[Exercise details]: When you return the data, keep each character exactly as it appears.

[Stored records]:

════

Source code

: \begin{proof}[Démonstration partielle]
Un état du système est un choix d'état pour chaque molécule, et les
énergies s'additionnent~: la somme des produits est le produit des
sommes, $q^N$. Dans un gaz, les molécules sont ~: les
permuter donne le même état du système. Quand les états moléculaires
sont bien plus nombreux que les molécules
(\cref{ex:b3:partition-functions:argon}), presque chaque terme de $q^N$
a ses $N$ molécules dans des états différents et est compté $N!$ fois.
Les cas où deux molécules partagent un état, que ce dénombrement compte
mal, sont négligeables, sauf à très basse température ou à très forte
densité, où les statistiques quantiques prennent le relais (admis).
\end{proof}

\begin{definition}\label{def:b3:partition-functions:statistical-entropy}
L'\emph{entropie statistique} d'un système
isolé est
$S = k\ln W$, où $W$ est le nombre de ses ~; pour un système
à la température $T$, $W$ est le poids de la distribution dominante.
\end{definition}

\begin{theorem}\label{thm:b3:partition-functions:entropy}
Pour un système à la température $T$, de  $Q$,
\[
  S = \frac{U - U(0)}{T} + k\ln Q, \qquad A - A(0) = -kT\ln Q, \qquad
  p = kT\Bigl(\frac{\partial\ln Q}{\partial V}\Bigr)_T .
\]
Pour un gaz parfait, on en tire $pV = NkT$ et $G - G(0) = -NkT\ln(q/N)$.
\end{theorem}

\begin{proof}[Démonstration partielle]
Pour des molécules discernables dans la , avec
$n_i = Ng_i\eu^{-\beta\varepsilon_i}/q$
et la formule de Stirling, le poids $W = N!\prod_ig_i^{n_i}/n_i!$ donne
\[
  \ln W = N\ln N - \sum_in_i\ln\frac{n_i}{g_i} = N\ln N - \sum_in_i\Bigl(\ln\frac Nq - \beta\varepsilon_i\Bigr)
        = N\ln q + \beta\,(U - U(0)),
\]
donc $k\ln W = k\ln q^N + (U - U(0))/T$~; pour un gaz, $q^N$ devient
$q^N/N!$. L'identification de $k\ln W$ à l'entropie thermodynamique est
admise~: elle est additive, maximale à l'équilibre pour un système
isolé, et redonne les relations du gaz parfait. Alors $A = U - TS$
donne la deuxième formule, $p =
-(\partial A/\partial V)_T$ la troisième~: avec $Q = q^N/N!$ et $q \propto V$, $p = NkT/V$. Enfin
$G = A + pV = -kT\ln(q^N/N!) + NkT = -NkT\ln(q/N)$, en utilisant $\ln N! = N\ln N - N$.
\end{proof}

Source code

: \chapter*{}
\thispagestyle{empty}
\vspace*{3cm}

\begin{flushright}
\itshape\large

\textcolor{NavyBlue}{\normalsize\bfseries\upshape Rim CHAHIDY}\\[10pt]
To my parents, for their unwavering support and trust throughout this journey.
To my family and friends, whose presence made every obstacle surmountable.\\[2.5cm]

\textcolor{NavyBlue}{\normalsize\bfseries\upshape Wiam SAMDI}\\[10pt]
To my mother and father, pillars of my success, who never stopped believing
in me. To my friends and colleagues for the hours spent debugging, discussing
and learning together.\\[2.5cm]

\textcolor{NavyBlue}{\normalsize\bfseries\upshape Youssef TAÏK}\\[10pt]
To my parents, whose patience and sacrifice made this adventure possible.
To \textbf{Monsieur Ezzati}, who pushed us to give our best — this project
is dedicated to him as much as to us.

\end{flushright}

════

[Solution to this problem]:
Source code

: \begin{proof}[Démonstration partielle]
Un état du système est un choix d'état pour chaque molécule, et les
énergies s'additionnent~: la somme des produits est le produit des
sommes, $q^N$. Dans un gaz, les molécules sont ~: les
permuter donne le même état du système. Quand les états moléculaires
sont bien plus nombreux que les molécules
(\cref{ex:b3:partition-functions:argon}), presque chaque terme de $q^N$
a ses $N$ molécules dans des états différents et est compté $N!$ fois.
Les cas où deux molécules partagent un état, que ce dénombrement compte
mal, sont négligeables, sauf à très basse température ou à très forte
densité, où les statistiques quantiques prennent le relais (admis).
\end{proof}

\begin{definition}\label{def:b3:partition-functions:statistical-entropy}
L'\emph{entropie statistique} d'un système
isolé est
$S = k\ln W$, où $W$ est le nombre de ses ~; pour un système
à la température $T$, $W$ est le poids de la distribution dominante.
\end{definition}

\begin{theorem}\label{thm:b3:partition-functions:entropy}
Pour un système à la température $T$, de  $Q$,
\[
  S = \frac{U - U(0)}{T} + k\ln Q, \qquad A - A(0) = -kT\ln Q, \qquad
  p = kT\Bigl(\frac{\partial\ln Q}{\partial V}\Bigr)_T .
\]
Pour un gaz parfait, on en tire $pV = NkT$ et $G - G(0) = -NkT\ln(q/N)$.
\end{theorem}

\begin{proof}[Démonstration partielle]
Pour des molécules discernables dans la , avec
$n_i = Ng_i\eu^{-\beta\varepsilon_i}/q$
et la formule de Stirling, le poids $W = N!\prod_ig_i^{n_i}/n_i!$ donne
\[
  \ln W = N\ln N - \sum_in_i\ln\frac{n_i}{g_i} = N\ln N - \sum_in_i\Bigl(\ln\frac Nq - \beta\varepsilon_i\Bigr)
        = N\ln q + \beta\,(U - U(0)),
\]
donc $k\ln W = k\ln q^N + (U - U(0))/T$~; pour un gaz, $q^N$ devient
$q^N/N!$. L'identification de $k\ln W$ à l'entropie thermodynamique est
admise~: elle est additive, maximale à l'équilibre pour un système
isolé, et redonne les relations du gaz parfait. Alors $A = U - TS$
donne la deuxième formule, $p =
-(\partial A/\partial V)_T$ la troisième~: avec $Q = q^N/N!$ et $q \propto V$, $p = NkT/V$. Enfin
$G = A + pV = -kT\ln(q^N/N!) + NkT = -NkT\ln(q/N)$, en utilisant $\ln N! = N\ln N - N$.
\end{proof}

Source code

: \chapter*{}
\thispagestyle{empty}
\vspace*{3cm}

\begin{flushright}
\itshape\large

\textcolor{NavyBlue}{\normalsize\bfseries\upshape Rim CHAHIDY}\\[10pt]
To my parents, for their unwavering support and trust throughout this journey.
To my family and friends, whose presence made every obstacle surmountable.\\[2.5cm]

\textcolor{NavyBlue}{\normalsize\bfseries\upshape Wiam SAMDI}\\[10pt]
To my mother and father, pillars of my success, who never stopped believing
in me. To my friends and colleagues for the hours spent debugging, discussing
and learning together.\\[2.5cm]

\textcolor{NavyBlue}{\normalsize\bfseries\upshape Youssef TAÏK}\\[10pt]
To my parents, whose patience and sacrifice made this adventure possible.
To \textbf{Monsieur Ezzati}, who pushed us to give our best — this project
is dedicated to him as much as to us.

\end{flushright}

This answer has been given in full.